Would a lot of 64 kbyte files be ok, for instance? Or would that be using up file (inode) entries at an alarming rate?
Is it better to use a huge file and access it only within 64 kbyte boundaries?
(I am using the 64 kbyte as an example. Maybe 4kbyte is the magic size? Also tell me if I am rambling or if I made my point across.)
Good questions.
The flash in modern SSD is usually(!) structured as follows: A page size of 2K or 4K than can be written and 256K erase blocks. A page cannot be overwritten without erasing it before. But the erase operation only works on full erase blocks. However, each erase operations takes a long time (in contrast to other IO operations) and slowly wears out the SSD.

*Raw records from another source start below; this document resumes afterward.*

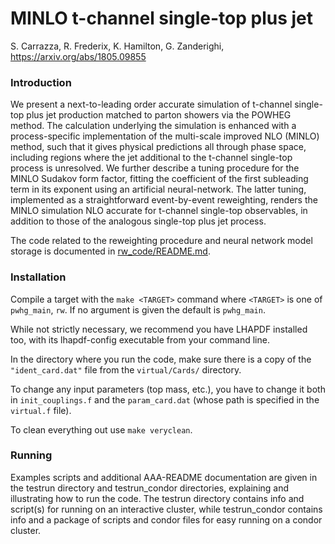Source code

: #  MINLO t-channel single-top plus jet 
S. Carrazza, R. Frederix, K. Hamilton, G. Zanderighi, https://arxiv.org/abs/1805.09855

### Introduction

We present a next-to-leading order accurate simulation of t-channel single-top plus jet production matched to parton showers via the POWHEG method. The calculation underlying the simulation is enhanced with a process-specific implementation of the multi-scale improved NLO (MINLO) method, such that it gives physical predictions all through phase space, including regions where the jet additional to the t-channel single-top process is unresolved. We further describe a tuning procedure for the MINLO Sudakov form factor, fitting the coefficient of the first subleading term in its exponent using an artificial neural-network. The latter tuning, implemented as a straightforward event-by-event reweighting, renders the MINLO simulation NLO accurate for t-channel single-top observables, in addition to those of the analogous single-top plus jet process.

The code related to the reweighting procedure and neural network model storage is documented in [rw_code/README.md](rw_code/README.md).

### Installation

Compile a target with the `make <TARGET>` command where `<TARGET>` is one
of `pwhg_main`, `rw`. If no argument is given the default is `pwhg_main`.

While not strictly necessary, we recommend you have LHAPDF installed too,
with its lhapdf-config executable from your command line.

In the directory where you run the code, make sure there is a copy of
the `"ident_card.dat"` file from the `virtual/Cards/` directory.

To change any input parameters (top mass, etc.), you have to change it
both in `init_couplings.f` and the `param_card.dat` (whose path is specified
in the `virtual.f` file).

To clean everything out use `make veryclean`.

### Running

Examples scripts and additional AAA-README documentation are given in
the testrun directory and testrun_condor directories, explaining and
illustrating how to run the code. The testrun directory contains
info and script(s) for running on an interactive cluster, while
testrun_condor contains info and a package of scripts and condor
files for easy running on a condor cluster.

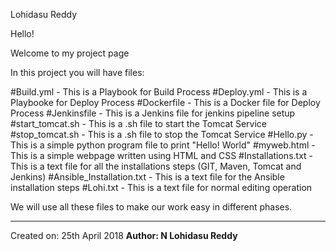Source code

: Lohidasu Reddy

Hello!

Welcome to my project page

In this project you will have files: 

#Build.yml                    - This is a Playbook for Build Process
#Deploy.yml                   - This is a Playbooke for Deploy Process 
#Dockerfile                   - This is a Docker file for Deploy Process
#Jenkinsfile                  - This is a Jenkins file for jenkins pipeline setup
#start_tomcat.sh              - This is a .sh file to start the Tomcat Service
#stop_tomcat.sh               - This is a .sh file to stop the Tomcat Service
#Hello.py                     - This is a simple python program file to print "Hello! World"
#myweb.html                   - This is a simple webpage written using HTML and CSS
#Installations.txt            - This is a text file for all the installations steps (GIT, Maven, Tomcat and Jenkins)
#Ansible_Installation.txt     - This is a text file for the Ansible installation steps
#Lohi.txt                     - This is a text file for normal editing operation

We will use all these files to make our work easy in different phases.

---------------------------------------------------------------------------------------------------------------------------------------
Created on: 25th April 2018                                                                                   <b>Author: N Lohidasu Reddy</b>
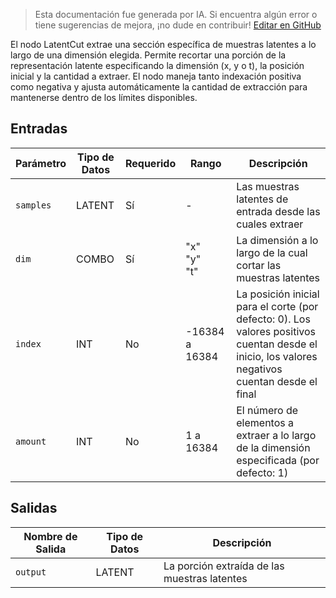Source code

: > Esta documentación fue generada por IA. Si encuentra algún error o tiene sugerencias de mejora, ¡no dude en contribuir! [Editar en GitHub](https://github.com/Comfy-Org/embedded-docs/blob/main/comfyui_embedded_docs/docs/LatentCut/es.md)

El nodo LatentCut extrae una sección específica de muestras latentes a lo largo de una dimensión elegida. Permite recortar una porción de la representación latente especificando la dimensión (x, y o t), la posición inicial y la cantidad a extraer. El nodo maneja tanto indexación positiva como negativa y ajusta automáticamente la cantidad de extracción para mantenerse dentro de los límites disponibles.

## Entradas

| Parámetro | Tipo de Datos | Requerido | Rango | Descripción |
|-----------|-----------|----------|-------|-------------|
| `samples` | LATENT | Sí | - | Las muestras latentes de entrada desde las cuales extraer |
| `dim` | COMBO | Sí | "x"<br>"y"<br>"t" | La dimensión a lo largo de la cual cortar las muestras latentes |
| `index` | INT | No | -16384 a 16384 | La posición inicial para el corte (por defecto: 0). Los valores positivos cuentan desde el inicio, los valores negativos cuentan desde el final |
| `amount` | INT | No | 1 a 16384 | El número de elementos a extraer a lo largo de la dimensión especificada (por defecto: 1) |

## Salidas

| Nombre de Salida | Tipo de Datos | Descripción |
|-------------|-----------|-------------|
| `output` | LATENT | La porción extraída de las muestras latentes |
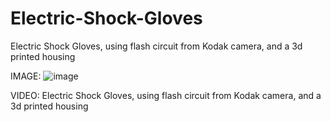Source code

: # Electric-Shock-Gloves
Electric Shock Gloves, using flash circuit from Kodak camera, and a 3d printed housing

IMAGE:
![image](https://user-images.githubusercontent.com/59476460/123042261-8b5b4f80-d3c4-11eb-8bdb-698f283cb6ee.png)

VIDEO:
Electric Shock Gloves, using flash circuit from Kodak camera, and a 3d printed housing
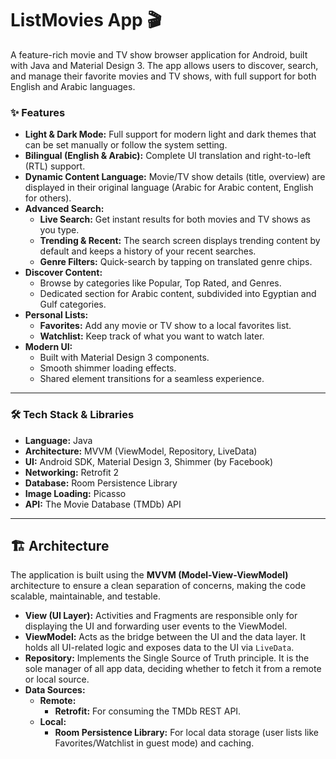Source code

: # ListMovies App 🎬

A feature-rich movie and TV show browser application for Android, built with Java and Material Design 3. 
The app allows users to discover, search, and manage their favorite movies and TV shows, 
with full support for both English and Arabic languages.



### ✨ Features

* **Light & Dark Mode:** Full support for modern light and dark themes that can be set manually or follow the system setting.
* **Bilingual (English & Arabic):** Complete UI translation and right-to-left (RTL) support.
* **Dynamic Content Language:** Movie/TV show details (title, overview) are displayed in their original language (Arabic for Arabic content, English for others).
* **Advanced Search:**
    * **Live Search:** Get instant results for both movies and TV shows as you type.
    * **Trending & Recent:** The search screen displays trending content by default and keeps a history of your recent searches.
    * **Genre Filters:** Quick-search by tapping on translated genre chips.
* **Discover Content:**
    * Browse by categories like Popular, Top Rated, and Genres.
    * Dedicated section for Arabic content, subdivided into Egyptian and Gulf categories.
* **Personal Lists:**
    * **Favorites:** Add any movie or TV show to a local favorites list.
    * **Watchlist:** Keep track of what you want to watch later.
* **Modern UI:**
    * Built with Material Design 3 components.
    * Smooth shimmer loading effects.
    * Shared element transitions for a seamless experience.

---

### 🛠️ Tech Stack & Libraries

* **Language:** Java
* **Architecture:** MVVM (ViewModel, Repository, LiveData)
* **UI:** Android SDK, Material Design 3, Shimmer (by Facebook)
* **Networking:** Retrofit 2
* **Database:** Room Persistence Library
* **Image Loading:** Picasso
* **API:** The Movie Database (TMDb) API


---

## 🏗️ Architecture

The application is built using the **MVVM (Model-View-ViewModel)** architecture to ensure a clean separation of concerns, making the code scalable, maintainable, and testable.

-   **View (UI Layer):** Activities and Fragments are responsible only for displaying the UI and forwarding user events to the ViewModel.
-   **ViewModel:** Acts as the bridge between the UI and the data layer. It holds all UI-related logic and exposes data to the UI via `LiveData`.
-   **Repository:** Implements the Single Source of Truth principle. It is the sole manager of all app data, deciding whether to fetch it from a remote or local source.
-   **Data Sources:**
    -   **Remote:**
        -   **Retrofit:** For consuming the TMDb REST API.
    -   **Local:**
        -   **Room Persistence Library:** For local data storage (user lists like Favorites/Watchlist in guest mode) and caching.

A component of the SSD controller called FTL (Flash Transition Layer) is used to provide the illusion of a HDD-like block device on the flash semantics. SSD can be used like HDD, but to get the most out of it (and to do it for a long time) a software IO design incorporating the knowledge of the storage works best.
However, the SSD controller logic is usually not known. So it might differ from SSD to SSD, but here are a few rules of thumb:
If possible I would align my IO pattern and the file sizes to full erase blocks (or a multiple of it). So writing a file of 256K uses a full erase block without any internal fragmentation. Smaller files like 64K would use only a portion of it. Writing data to the rest of the block might lead to a read-modify-write cycle. This means that the complete block is read, modified and then written to another location. Very expensive.
This is not a problem when the SSD is empty (because the controller has enough unused blocks), but may become an issue if the SSD is full and also heavily used. Or if IO pattern are usually very small writes and the SSD becomes fragmentated. So that the FTL has a harder time finding consecutive free flash pages.
As a side note: the system administrator should align the filesystem to the SSD erase block boundaries, it's really important.